In the entries below, find the line with "destination, and date." and print exactly every line from there up to and including the line with "validity using QR codes.", with no other lines.

──────── SUPPLIED DATA ────────

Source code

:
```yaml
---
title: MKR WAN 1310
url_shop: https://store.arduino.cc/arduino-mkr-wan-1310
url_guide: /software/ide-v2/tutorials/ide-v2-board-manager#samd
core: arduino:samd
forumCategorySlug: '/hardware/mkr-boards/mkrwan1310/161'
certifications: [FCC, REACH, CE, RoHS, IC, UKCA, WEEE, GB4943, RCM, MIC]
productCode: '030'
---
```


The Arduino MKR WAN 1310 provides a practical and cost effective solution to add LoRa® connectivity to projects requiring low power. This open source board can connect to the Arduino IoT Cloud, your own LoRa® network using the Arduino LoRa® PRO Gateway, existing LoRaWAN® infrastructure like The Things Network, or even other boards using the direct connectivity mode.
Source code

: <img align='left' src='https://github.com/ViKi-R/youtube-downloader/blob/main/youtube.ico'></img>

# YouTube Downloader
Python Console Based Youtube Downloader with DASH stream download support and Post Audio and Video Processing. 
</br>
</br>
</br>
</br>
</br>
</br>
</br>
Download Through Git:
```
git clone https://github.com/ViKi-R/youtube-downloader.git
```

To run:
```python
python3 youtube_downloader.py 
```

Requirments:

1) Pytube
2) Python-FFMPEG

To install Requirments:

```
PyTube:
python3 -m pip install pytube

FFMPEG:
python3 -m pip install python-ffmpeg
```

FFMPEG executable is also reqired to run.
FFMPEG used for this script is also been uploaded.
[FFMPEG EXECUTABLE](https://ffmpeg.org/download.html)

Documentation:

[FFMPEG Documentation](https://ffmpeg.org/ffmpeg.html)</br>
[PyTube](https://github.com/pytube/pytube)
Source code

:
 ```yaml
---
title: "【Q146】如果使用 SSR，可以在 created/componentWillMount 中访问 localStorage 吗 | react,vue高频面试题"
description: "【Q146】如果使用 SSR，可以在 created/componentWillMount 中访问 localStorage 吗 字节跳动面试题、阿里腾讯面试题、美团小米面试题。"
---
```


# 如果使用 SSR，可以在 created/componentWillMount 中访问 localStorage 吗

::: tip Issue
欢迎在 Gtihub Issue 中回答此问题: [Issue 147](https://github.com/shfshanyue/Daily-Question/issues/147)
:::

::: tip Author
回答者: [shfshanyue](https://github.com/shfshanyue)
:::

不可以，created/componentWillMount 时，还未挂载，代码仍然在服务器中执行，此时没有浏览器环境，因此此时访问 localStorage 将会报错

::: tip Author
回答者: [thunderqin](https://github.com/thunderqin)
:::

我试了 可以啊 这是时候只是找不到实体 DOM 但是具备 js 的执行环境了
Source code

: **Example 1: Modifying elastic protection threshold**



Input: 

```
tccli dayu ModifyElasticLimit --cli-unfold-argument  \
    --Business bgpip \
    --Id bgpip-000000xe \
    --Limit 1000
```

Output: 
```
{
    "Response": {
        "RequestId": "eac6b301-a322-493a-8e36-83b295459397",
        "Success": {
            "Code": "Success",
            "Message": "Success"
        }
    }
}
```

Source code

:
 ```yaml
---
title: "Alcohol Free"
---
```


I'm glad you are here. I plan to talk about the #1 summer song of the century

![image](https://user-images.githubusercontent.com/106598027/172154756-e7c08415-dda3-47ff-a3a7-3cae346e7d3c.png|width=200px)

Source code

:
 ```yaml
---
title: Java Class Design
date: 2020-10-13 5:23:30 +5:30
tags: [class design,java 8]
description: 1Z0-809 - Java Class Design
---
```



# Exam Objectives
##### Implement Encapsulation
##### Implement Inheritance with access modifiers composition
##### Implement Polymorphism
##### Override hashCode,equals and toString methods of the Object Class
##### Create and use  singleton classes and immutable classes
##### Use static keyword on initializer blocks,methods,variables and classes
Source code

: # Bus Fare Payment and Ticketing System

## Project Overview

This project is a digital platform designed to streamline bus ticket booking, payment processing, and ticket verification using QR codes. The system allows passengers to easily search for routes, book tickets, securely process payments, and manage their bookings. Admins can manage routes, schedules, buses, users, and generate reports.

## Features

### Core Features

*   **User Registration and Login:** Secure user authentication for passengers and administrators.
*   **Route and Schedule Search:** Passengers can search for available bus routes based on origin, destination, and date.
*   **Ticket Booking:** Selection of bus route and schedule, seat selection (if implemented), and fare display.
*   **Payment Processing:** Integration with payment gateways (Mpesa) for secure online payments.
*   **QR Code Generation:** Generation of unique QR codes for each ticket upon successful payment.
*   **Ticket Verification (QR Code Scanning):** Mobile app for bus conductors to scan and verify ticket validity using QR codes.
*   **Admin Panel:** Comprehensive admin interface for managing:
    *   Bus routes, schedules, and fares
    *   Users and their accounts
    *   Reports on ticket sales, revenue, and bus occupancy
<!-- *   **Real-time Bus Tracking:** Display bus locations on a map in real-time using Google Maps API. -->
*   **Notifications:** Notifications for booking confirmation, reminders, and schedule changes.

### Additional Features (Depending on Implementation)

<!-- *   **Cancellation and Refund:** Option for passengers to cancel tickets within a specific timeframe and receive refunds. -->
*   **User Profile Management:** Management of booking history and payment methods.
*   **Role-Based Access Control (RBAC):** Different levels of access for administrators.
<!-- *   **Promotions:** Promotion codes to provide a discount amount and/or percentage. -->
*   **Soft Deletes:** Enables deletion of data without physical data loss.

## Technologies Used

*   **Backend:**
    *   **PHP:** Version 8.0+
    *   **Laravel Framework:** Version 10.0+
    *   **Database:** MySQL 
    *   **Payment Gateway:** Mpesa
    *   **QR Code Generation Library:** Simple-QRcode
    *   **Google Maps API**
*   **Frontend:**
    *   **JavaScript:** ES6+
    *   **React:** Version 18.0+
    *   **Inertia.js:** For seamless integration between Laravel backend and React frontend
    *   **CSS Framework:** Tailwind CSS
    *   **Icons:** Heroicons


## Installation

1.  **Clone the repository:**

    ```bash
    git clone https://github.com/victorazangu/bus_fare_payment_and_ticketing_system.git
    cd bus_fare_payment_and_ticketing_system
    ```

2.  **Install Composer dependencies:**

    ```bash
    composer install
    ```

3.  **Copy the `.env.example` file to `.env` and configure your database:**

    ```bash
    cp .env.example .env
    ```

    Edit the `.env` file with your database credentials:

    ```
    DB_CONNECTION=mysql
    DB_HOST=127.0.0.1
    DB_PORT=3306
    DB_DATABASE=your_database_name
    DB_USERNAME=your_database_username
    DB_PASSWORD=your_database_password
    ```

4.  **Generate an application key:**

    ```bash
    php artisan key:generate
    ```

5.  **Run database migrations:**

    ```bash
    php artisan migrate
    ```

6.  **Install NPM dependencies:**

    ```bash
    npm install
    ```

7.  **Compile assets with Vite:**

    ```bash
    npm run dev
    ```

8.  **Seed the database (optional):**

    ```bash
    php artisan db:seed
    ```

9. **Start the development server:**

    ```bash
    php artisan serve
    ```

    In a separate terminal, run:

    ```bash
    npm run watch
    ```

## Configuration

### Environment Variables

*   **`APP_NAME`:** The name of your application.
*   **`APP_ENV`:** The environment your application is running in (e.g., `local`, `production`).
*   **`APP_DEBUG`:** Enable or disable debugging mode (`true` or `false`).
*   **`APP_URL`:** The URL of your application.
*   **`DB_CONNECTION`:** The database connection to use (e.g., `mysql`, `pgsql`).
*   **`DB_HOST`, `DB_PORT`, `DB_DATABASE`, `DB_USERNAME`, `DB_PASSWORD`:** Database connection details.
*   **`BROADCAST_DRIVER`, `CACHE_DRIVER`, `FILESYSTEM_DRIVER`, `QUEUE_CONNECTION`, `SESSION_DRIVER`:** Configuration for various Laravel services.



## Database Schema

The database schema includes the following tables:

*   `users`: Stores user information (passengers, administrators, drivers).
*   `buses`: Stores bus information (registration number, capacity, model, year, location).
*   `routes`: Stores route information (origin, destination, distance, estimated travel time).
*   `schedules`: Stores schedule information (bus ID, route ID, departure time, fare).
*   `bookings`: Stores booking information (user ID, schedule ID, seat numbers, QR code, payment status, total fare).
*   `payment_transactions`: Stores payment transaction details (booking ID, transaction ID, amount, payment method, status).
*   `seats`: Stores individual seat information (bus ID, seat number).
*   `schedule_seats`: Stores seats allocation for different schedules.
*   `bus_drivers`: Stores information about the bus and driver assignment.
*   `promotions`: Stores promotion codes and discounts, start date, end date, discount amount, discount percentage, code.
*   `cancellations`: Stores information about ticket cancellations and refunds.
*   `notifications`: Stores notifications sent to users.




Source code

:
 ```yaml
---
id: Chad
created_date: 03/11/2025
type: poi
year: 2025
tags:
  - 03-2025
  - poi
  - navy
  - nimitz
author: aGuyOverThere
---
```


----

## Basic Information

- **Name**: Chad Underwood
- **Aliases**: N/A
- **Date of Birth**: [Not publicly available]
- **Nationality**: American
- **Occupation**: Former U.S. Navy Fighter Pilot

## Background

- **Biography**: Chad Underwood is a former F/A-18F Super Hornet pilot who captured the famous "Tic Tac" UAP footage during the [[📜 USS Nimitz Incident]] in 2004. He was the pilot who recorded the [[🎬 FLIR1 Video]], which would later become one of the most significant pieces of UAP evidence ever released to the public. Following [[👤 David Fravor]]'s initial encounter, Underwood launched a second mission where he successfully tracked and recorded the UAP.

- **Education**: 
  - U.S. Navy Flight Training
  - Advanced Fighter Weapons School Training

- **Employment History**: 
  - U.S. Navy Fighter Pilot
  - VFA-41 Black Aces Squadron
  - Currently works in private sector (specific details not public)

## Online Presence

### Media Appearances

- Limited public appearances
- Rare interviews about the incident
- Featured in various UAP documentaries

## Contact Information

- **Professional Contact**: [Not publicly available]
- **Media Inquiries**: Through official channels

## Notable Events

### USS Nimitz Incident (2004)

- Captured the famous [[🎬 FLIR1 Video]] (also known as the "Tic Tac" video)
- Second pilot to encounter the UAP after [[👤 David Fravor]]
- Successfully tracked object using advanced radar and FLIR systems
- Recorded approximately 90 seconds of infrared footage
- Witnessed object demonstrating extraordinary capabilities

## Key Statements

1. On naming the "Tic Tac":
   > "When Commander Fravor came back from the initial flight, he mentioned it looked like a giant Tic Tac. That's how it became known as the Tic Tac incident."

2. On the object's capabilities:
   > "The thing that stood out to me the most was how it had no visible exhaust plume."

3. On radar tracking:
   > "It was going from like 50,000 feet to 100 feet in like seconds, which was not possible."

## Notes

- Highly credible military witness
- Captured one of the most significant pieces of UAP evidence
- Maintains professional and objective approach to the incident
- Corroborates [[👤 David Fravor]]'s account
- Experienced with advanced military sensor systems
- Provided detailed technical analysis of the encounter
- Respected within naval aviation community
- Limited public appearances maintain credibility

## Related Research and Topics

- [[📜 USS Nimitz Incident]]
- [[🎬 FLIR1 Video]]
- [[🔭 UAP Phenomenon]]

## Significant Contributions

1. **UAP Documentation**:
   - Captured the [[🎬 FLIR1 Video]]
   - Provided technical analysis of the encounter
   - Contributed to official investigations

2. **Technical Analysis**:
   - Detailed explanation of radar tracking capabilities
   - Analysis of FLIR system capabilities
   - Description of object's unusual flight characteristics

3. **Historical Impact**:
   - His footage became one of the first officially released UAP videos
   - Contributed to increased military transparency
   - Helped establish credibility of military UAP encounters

────────

# RESULT OF THE EXERCISE
*   **Route and Schedule Search:** Passengers can search for available bus routes based on origin, destination, and date.
*   **Ticket Booking:** Selection of bus route and schedule, seat selection (if implemented), and fare display.
*   **Payment Processing:** Integration with payment gateways (Mpesa) for secure online payments.
*   **QR Code Generation:** Generation of unique QR codes for each ticket upon successful payment.
*   **Ticket Verification (QR Code Scanning):** Mobile app for bus conductors to scan and verify ticket validity using QR codes.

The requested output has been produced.